- Task instructions: Look through the material below and copy every line containing the word "DecValTok".

%%

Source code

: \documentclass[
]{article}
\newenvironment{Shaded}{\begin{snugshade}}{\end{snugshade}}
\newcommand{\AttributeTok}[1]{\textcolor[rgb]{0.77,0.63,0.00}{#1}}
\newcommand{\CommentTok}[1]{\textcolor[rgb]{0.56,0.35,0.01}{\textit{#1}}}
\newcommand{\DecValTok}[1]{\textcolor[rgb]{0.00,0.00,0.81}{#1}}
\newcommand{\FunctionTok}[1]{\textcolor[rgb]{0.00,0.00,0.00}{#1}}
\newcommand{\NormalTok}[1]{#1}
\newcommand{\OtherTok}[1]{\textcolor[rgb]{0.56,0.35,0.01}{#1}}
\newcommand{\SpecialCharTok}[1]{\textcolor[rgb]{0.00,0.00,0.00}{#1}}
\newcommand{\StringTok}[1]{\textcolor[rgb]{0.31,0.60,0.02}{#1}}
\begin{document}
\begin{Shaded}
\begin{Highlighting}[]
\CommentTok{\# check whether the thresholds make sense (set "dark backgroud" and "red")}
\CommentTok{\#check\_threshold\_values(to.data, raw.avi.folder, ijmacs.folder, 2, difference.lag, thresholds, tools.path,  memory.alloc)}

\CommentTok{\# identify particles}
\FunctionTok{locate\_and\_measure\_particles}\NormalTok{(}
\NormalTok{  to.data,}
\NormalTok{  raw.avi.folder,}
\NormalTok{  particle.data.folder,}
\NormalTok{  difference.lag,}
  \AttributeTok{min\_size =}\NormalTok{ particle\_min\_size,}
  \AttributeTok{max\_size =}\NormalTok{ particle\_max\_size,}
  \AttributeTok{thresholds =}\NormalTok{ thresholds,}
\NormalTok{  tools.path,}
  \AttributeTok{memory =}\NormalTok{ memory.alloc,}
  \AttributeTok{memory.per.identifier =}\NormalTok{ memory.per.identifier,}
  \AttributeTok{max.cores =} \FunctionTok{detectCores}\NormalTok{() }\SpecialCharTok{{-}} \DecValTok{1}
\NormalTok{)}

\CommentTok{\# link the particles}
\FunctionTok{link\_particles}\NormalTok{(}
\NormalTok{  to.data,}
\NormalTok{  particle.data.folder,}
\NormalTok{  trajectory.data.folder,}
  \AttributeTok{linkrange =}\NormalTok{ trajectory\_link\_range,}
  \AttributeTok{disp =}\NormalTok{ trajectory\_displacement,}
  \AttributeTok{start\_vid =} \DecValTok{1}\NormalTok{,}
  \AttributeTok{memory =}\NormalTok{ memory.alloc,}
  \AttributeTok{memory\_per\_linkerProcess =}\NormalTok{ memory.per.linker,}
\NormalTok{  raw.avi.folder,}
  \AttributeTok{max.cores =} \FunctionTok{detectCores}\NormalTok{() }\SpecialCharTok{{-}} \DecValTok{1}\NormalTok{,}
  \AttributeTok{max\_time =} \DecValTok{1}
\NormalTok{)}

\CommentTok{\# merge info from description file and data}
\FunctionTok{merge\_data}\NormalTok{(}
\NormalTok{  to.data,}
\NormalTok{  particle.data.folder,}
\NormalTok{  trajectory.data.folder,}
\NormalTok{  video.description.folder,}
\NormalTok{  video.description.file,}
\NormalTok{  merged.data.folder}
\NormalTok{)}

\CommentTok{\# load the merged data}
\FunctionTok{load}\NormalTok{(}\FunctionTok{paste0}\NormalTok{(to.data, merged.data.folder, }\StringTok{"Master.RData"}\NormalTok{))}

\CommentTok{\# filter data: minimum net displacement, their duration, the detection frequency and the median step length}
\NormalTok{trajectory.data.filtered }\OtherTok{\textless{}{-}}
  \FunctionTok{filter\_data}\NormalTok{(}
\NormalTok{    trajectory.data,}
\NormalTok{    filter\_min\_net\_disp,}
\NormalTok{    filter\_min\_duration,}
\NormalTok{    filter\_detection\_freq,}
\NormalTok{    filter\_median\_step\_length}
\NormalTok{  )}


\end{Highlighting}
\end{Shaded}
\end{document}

%%
%%

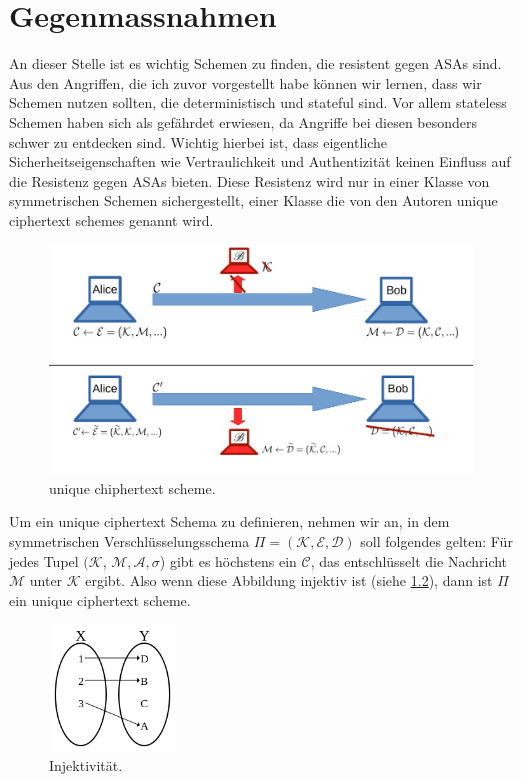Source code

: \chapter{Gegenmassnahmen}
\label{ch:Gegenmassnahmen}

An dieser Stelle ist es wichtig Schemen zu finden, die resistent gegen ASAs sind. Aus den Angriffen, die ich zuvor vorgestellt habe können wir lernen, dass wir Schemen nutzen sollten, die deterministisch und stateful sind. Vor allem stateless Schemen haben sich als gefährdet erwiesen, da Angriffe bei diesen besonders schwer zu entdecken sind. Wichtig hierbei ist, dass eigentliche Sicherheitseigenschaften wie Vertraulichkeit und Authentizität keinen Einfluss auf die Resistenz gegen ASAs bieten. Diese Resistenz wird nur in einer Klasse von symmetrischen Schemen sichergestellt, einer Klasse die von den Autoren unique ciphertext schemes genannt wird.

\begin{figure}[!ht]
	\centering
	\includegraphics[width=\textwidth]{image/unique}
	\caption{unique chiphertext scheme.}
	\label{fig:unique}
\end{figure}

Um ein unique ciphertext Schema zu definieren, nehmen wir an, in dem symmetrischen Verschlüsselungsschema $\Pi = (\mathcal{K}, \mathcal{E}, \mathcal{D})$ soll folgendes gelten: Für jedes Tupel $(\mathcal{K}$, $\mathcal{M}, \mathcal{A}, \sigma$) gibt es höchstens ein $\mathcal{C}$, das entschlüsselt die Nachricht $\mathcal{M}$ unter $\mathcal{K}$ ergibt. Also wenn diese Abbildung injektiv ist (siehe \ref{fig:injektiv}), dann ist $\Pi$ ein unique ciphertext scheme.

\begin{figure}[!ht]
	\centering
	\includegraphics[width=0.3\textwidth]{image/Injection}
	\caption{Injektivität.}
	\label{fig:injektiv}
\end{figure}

%%

- Task result:
\newcommand{\DecValTok}[1]{\textcolor[rgb]{0.00,0.00,0.81}{#1}}
  \AttributeTok{max.cores =} \FunctionTok{detectCores}\NormalTok{() }\SpecialCharTok{{-}} \DecValTok{1}
  \AttributeTok{start\_vid =} \DecValTok{1}\NormalTok{,}
  \AttributeTok{max.cores =} \FunctionTok{detectCores}\NormalTok{() }\SpecialCharTok{{-}} \DecValTok{1}\NormalTok{,}
  \AttributeTok{max\_time =} \DecValTok{1}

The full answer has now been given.